Per anni Banca Ifis ha investito una cifra monstre in immagine, sponsorizzazioni, mostre, eventi e convegni d’ogni sorta, costruendo l’aura dell’istituto diverso da tutti gli altri: vellutato, colto, mecenate, banca con l’anima, non solo attenta al vil denaro. E i dipendenti, chiamati Ifis people come fossero una classe di eletti, dovevano essere orgogliosi di lavorare lì. Una macchina del consenso oliata alla perfezione, capace di travestire da fondazione culturale un gruppo che tra i principali mestieri ha più prosaicamente quello di vendere crediti deteriorati.

Poi venerdì 26 giugno in una seduta sola il titolo ha bruciato il 36,87 per cento. E, alla ripresa di lunedì 29 giugno, a metà giornata, quasi il 9 per cento, che rende ancora più cupi i contorni della catastrofe.
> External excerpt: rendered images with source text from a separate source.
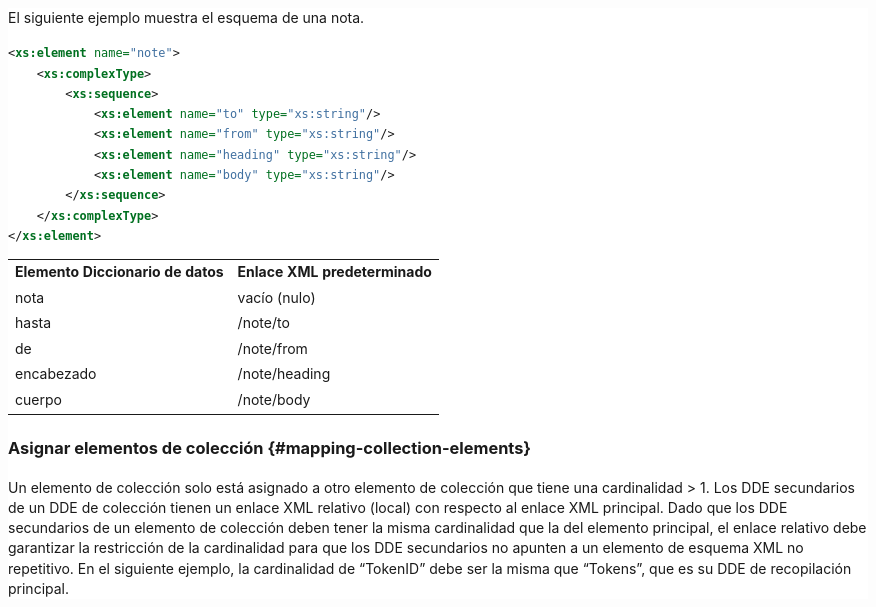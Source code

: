 El siguiente ejemplo muestra el esquema de una nota.

```xml
<xs:element name="note"> 
    <xs:complexType> 
        <xs:sequence> 
            <xs:element name="to" type="xs:string"/> 
            <xs:element name="from" type="xs:string"/> 
            <xs:element name="heading" type="xs:string"/> 
            <xs:element name="body" type="xs:string"/> 
        </xs:sequence> 
    </xs:complexType> 
</xs:element> 
```

<table> 
 <tbody> 
  <tr> 
   <td><strong>Elemento Diccionario de datos</strong></td> 
   <td><strong>Enlace XML predeterminado</strong></td> 
  </tr> 
  <tr> 
   <td>nota</td> 
   <td>vacío (nulo)<br /> </td> 
  </tr> 
  <tr> 
   <td>hasta</td> 
   <td>/note/to</td> 
  </tr> 
  <tr> 
   <td>de</td> 
   <td>/note/from</td> 
  </tr> 
  <tr> 
   <td>encabezado</td> 
   <td>/note/heading</td> 
  </tr> 
  <tr> 
   <td>cuerpo</td> 
   <td>/note/body</td> 
  </tr> 
 </tbody> 
</table>

### Asignar elementos de colección {#mapping-collection-elements}

Un elemento de colección solo está asignado a otro elemento de colección que tiene una cardinalidad > 1. Los DDE secundarios de un DDE de colección tienen un enlace XML relativo (local) con respecto al enlace XML principal. Dado que los DDE secundarios de un elemento de colección deben tener la misma cardinalidad que la del elemento principal, el enlace relativo debe garantizar la restricción de la cardinalidad para que los DDE secundarios no apunten a un elemento de esquema XML no repetitivo. En el siguiente ejemplo, la cardinalidad de “TokenID” debe ser la misma que “Tokens”, que es su DDE de recopilación principal.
È come se una folata di vento appena più forte avesse abbattuto un castello di carte.
Le banche d’affari hanno certificato il disastro
A certificare il disastro hanno provveduto le banche d’affari, matita rossa impugnata con ineludibile severità. Intesa Sanpaolo da buy a neutral, con target price quasi dimezzato da 27,6 a 15,2 euro e stime di utile per azione 2026 tagliate del 70 per cento. Banca Akros da accumulate a neutral, prezzo obiettivo anche qui dimezzato da 28 a 14,8, e quel pudico riferimento alla «fase di transizione» con cui in finanza si indica il momento in cui non si capisce più granché. Persino la generosa Equita, che il buy lo conserva, ha dovuto resettare le attese e allinearsi alla parte bassa della guidance, da 28 a 19 euro.

Ciò che ieri era un asset strategico oggi è diventato zavorra
All’origine del patatrac, la decisione di avviare la vendita del business Npl, quei crediti deteriorati raccontati per anni come il gioiello di famiglia, per deconsolidarli, complici le nuove regole sul calendar provisioning. Tradotto: ciò che ieri era un asset strategico oggi è diventato zavorra da scaricare in fretta. E la guidance 2026, già che c’eravamo, ridotta da 170-190 a 100-110 milioni, una notizia comunicata con la nonchalance di chi annuncia un semplice cambio di stagione.
Una promessa su cui il mercato ha smesso di credere
Il punto delicato, però, sta nei tempi. Il deconsolidamento arriva pochi mesi dopo l’acquisizione di Illimity, la banca di Corrado Passera che Ernesto Fürstenberg Fassio e l’amministratore delegato Frederik Geertman hanno portato in casa con un’Ops costruita anch’essa su una narrazione di crescita e visione. Il copione era quello del gruppo che si fa grande comprando il futuro. Salvo poi scoprire che, mentre si recitava la parte dell’acquirente ambizioso, il motore storico della redditività, proprio gli Npl, andava smontato perché il regolatore non lo finanzia più a buon mercato. Il presidente che mette il nome sull’operazione e il manager che la esegue ora condividono la titolarità di una promessa su cui il mercato, numeri alla mano, ha smesso di credere.

Di solito in questi casi prima o poi qualche testa rotola
Ora il futuro si regge più sulle speranze che sulle certezze, tant’è che Banca Ifis ha rinunciato a fare previsioni. Resta da capire chi pagherà il conto di uno spettacolo partito come festa e trasformatosi in un film dell’orrore. Perché una regola non viene mai meno: quando un titolo in due sedute dimezza la sua capitalizzazione di Borsa, prima o poi qualche testa rotola. Di solito, si comincia da quella di coloro che prima del crollo hanno imbastito la sceneggiatura.